Cronaca / Como città
Sabato 09 Luglio 2022
Abusi sulla figlia di soli 4 anni degli amici: condannato per violenza sessuale
Il processo Quattro anni di carcere a carico di un professore universitario Quando la piccola ha raccontato le molestie subite, anche la compagna dell’accusato le ha creduto
I dubbi - procedurali - sollevati dalla Corte di cassazione sulle modalità con cui una bimba di 4 anno - all’epoca dei fatti - è stata sentita nell’ambito di un procedimento per violenza sessuale ai suoi danni, non cambiano la sostanza di una vicenda tanto triste quanto complessa: il professore universitario accusato di aver molestato la piccola è colpevole. E va condannato. La Corte d’appello di Milano ha confermato i 4 anni di reclusione a carico di un uomo di 53 anni, bresciano, finito a processo dopo che una coppia di comaschi lo ha denunciato per gli abusi sessuali sulla loro bambina.

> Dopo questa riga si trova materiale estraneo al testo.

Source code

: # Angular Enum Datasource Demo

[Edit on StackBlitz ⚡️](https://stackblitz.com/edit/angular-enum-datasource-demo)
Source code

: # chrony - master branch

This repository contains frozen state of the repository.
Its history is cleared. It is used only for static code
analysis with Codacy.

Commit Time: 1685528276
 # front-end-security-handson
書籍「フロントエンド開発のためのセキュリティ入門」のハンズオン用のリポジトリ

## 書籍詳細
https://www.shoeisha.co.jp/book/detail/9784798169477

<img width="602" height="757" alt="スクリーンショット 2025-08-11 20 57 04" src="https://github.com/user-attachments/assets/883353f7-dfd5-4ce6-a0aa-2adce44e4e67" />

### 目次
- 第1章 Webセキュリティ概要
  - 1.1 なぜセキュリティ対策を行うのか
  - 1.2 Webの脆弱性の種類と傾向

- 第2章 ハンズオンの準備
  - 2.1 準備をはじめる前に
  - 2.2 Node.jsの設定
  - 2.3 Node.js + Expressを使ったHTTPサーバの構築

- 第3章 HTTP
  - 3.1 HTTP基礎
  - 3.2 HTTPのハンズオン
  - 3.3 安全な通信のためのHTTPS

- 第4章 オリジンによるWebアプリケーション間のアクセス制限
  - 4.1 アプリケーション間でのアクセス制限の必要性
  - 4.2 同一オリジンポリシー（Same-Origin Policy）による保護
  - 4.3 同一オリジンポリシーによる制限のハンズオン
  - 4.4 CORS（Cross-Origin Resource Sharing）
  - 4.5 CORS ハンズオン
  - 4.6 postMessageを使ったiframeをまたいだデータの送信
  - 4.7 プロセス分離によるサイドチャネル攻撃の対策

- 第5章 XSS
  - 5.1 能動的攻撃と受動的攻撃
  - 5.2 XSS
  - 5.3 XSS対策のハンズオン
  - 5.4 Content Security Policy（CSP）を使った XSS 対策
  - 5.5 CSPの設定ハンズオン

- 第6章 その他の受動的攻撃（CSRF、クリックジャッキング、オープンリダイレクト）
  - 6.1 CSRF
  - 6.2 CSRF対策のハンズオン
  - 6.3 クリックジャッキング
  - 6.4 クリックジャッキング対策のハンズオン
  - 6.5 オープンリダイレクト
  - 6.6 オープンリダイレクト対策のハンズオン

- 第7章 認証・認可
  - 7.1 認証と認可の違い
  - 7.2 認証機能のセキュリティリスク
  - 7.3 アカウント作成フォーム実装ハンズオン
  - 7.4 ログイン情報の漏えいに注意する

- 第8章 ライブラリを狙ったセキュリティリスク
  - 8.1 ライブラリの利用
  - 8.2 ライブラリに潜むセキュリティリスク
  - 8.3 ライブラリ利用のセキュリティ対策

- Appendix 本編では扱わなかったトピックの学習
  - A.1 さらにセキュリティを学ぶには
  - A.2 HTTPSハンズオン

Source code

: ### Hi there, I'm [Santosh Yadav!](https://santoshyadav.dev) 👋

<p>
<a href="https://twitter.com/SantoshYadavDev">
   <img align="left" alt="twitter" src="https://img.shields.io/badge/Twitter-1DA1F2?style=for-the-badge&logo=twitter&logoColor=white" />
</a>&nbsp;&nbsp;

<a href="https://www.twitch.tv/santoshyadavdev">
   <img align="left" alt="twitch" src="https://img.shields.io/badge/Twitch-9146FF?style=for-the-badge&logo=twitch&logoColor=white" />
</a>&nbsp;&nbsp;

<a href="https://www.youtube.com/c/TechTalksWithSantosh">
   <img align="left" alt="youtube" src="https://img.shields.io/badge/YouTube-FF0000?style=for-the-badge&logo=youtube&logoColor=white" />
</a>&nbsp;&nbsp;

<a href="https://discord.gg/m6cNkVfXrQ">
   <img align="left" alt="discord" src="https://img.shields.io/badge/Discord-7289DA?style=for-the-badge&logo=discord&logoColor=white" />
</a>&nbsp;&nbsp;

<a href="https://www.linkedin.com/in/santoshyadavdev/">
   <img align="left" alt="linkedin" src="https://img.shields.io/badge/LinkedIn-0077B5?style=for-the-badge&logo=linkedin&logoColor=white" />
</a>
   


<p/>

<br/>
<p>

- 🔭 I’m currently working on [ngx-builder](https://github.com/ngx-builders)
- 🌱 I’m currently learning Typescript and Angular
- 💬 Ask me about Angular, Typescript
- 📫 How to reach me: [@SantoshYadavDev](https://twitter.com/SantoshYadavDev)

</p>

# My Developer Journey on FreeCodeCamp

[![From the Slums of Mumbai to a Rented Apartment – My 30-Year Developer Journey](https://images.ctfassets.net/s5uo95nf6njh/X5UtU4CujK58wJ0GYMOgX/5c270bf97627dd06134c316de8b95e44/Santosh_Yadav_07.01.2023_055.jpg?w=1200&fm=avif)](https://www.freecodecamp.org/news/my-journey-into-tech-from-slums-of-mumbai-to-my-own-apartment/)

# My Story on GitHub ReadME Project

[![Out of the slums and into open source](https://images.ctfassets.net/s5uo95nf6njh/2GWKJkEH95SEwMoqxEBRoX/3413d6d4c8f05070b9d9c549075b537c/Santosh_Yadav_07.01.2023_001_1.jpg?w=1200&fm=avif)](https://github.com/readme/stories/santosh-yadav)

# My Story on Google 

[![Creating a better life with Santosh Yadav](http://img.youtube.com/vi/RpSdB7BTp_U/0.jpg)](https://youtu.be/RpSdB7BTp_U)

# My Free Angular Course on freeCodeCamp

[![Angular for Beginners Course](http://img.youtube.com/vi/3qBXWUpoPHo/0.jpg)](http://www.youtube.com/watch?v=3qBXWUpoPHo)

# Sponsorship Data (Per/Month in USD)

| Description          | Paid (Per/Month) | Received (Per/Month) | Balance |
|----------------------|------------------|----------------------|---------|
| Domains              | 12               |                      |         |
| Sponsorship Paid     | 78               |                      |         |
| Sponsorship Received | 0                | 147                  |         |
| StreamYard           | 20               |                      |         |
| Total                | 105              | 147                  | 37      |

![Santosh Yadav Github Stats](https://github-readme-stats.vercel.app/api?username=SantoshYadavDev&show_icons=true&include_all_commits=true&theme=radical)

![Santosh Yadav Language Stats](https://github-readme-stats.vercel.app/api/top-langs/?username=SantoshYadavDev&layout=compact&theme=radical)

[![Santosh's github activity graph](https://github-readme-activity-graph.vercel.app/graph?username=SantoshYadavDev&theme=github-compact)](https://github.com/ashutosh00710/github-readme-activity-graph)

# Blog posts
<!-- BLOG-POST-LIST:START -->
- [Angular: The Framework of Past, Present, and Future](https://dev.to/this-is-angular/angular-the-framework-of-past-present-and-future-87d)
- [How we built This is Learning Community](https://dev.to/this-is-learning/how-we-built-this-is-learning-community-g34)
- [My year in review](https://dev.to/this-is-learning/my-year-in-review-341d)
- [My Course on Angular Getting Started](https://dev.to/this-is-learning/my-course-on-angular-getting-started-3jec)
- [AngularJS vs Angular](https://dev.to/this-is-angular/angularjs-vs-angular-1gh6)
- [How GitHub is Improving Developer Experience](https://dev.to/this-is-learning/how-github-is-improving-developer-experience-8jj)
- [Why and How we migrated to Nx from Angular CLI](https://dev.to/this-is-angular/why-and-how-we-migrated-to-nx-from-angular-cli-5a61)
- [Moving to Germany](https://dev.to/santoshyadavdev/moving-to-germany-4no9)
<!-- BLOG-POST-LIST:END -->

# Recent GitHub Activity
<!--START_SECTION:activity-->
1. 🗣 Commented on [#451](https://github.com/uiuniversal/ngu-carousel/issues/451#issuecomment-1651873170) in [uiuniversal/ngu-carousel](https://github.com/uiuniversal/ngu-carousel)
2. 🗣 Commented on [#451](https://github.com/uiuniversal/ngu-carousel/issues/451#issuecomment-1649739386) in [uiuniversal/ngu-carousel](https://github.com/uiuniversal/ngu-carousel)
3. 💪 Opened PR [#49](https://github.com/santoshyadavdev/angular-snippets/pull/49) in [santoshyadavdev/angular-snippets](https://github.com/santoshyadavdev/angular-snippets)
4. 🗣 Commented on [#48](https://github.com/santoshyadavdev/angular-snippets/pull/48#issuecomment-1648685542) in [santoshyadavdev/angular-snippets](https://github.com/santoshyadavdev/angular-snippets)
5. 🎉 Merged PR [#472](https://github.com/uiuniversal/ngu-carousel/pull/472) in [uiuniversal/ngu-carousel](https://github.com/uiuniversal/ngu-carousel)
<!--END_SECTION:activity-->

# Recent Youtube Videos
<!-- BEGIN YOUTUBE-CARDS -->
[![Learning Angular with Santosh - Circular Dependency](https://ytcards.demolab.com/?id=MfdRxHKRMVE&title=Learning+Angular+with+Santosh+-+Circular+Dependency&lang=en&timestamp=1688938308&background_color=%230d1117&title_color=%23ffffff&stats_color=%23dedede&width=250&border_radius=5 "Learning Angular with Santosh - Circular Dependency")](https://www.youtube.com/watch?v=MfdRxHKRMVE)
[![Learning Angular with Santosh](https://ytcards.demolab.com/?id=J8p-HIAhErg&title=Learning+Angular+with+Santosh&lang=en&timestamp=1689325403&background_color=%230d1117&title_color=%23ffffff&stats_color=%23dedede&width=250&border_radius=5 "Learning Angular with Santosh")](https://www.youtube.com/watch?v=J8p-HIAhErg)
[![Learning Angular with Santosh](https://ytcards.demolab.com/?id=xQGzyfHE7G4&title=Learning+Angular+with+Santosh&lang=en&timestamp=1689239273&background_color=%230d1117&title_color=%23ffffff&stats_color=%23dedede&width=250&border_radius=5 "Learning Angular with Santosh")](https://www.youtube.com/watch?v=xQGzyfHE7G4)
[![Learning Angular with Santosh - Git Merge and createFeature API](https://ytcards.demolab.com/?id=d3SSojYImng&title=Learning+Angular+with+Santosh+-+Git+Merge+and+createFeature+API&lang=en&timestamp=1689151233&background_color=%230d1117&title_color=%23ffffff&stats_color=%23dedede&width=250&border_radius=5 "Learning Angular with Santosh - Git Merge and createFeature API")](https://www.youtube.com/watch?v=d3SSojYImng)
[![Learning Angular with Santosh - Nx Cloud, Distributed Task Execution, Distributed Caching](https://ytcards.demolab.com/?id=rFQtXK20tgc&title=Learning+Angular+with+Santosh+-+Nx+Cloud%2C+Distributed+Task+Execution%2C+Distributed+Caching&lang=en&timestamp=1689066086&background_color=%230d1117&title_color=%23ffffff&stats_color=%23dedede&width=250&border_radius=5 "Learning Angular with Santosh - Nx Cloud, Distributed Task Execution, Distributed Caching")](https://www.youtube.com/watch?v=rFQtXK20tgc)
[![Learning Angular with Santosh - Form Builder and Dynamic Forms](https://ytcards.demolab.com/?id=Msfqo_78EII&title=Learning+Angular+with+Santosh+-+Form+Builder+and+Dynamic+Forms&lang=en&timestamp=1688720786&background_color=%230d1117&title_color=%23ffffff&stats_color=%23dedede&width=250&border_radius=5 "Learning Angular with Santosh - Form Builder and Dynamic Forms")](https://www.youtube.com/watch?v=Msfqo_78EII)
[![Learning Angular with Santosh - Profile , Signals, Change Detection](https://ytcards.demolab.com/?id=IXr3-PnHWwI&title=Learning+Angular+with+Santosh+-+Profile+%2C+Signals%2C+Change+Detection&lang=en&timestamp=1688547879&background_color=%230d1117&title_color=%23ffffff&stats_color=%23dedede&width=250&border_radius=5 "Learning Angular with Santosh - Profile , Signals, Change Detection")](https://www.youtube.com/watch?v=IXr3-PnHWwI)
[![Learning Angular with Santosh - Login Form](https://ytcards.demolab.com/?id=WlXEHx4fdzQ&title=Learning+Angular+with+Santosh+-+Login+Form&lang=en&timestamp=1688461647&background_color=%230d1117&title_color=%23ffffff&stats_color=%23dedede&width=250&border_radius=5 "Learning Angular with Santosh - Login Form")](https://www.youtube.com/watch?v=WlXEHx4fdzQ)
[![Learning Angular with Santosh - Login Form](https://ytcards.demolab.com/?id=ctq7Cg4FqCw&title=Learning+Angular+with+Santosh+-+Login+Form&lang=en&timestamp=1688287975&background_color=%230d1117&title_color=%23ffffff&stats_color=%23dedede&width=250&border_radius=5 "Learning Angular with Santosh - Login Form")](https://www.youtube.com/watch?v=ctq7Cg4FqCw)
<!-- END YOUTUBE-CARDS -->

Vicenda complicata e senz’ombra di dubbio difficile, quella che ormai da cinque anni rimbalza per uffici giudiziari. Dal Tribunale di Como - che aveva emesso una sentenza di condanna pesantissima a 7 anni e 8 mesi - ai giudici d’appello di Milano - che avevano confermato la condanna, ma ridotto la pena a 4 anni - alla Corte di Cassazione - che aveva annullato la sentenza - e di nuovo a un’altra sezione della Corte d’appello che ha emesso una sentenza sostanzialmente identica, nell’esito finale, a quella dei colleghi.
Vicenda umana e processuale da risvolti drammatici e incredibili, quella che - con ogni probabilità - tornerà nuovamente sul tavolo della Cassazione. Drammatici, perché di mezzo c’è una bimba di 4 anni che ha raccontato di certe attenzioni ricevute dall’amico di mamma e di papà. Incredibili perché la stessa compagna dell’imputato, amica di vecchia data della mamma della bimba, ha creduto alla denuncia nei confronti dell’uomo con cui aveva condiviso vent’anni di vita. Proprio l’ex compagna del professore è l’involontaria trait d’unione tra l’uomo e la sua vicenda processuale. Perché la coppia inizia a frequentare la famiglia comasca con regolarità, trascorrendo molto spesso anche le vacanze assieme. Una domenica sera di inizio autunno del 2017, però, cambia tutto. La bimba, mentre parla con la mamma, racconta di tre episodi nel corso dei quali l’amico di famiglia l’avrebbe molestata sessualmente. Ovviamente la parola “molestia” non viene mai usata, ma il racconto è tale da tradurre quella ricostruzione in un’accusa di violenza sessuale su minorenni.
I genitori vogliono capire meglio la questione. Fanno passare qualche giorno, poi la mamma decide di confidarsi e di confrontarsi con la sua amica, la compagna di Alari. La quale, nel corso della sua testimonianza in Tribunale a Como, dirà: «La rivelazione pur se mi ha scioccata non l’ho trovata impossibile. Ho subito creduto» al racconto della bimba. Confortata dall’appoggio della donna, la mamma decide di rivolgersi - assieme al marito - alla sezione soggetti deboli della squadra mobile di Como, dove formalizza la denuncia. La perquisizione a casa dell’ingegnere e professore universitario, che nulla sospettava visto che la compagna aveva deciso di non rivelargli le confidenze fatte dall’amica, conduce a un primo riscontro indiretto: i poliziotti trovano sul computer delle fotografie catalogate come “pedopornografiche”.
Viene così disposto l’incidente probatorio, ovvero la bambina viene sentita dal giudice delle indagini preliminari assieme a una psicologa per verificare il suo ricordo o il suo racconto sulle confidenze fatte alla madre mesi prima. Nel corso del quale la piccola non riferisce nulla contro l’amico di mamma e papà e non conferma le molestie subite. Su quell’incidente probatorio la Cassazione ha avuto da ridire, dal punto di vista della procedura più che del contenuto. La condanna in appello viene dunque cancellata, gli atti tornano ai giudici di Milano. Che meno di un anno dopo, però, confermano tutto quanto: il professore è colpevole e merita di essere condannato a 4 anni di reclusione per l’accusa di violenza su una bimba di 4 anni, all’epoca dei fatti. Di certo il caso tornerà di fronte alla Cassazione, una volta che ci saranno le motivazioni della sentenza.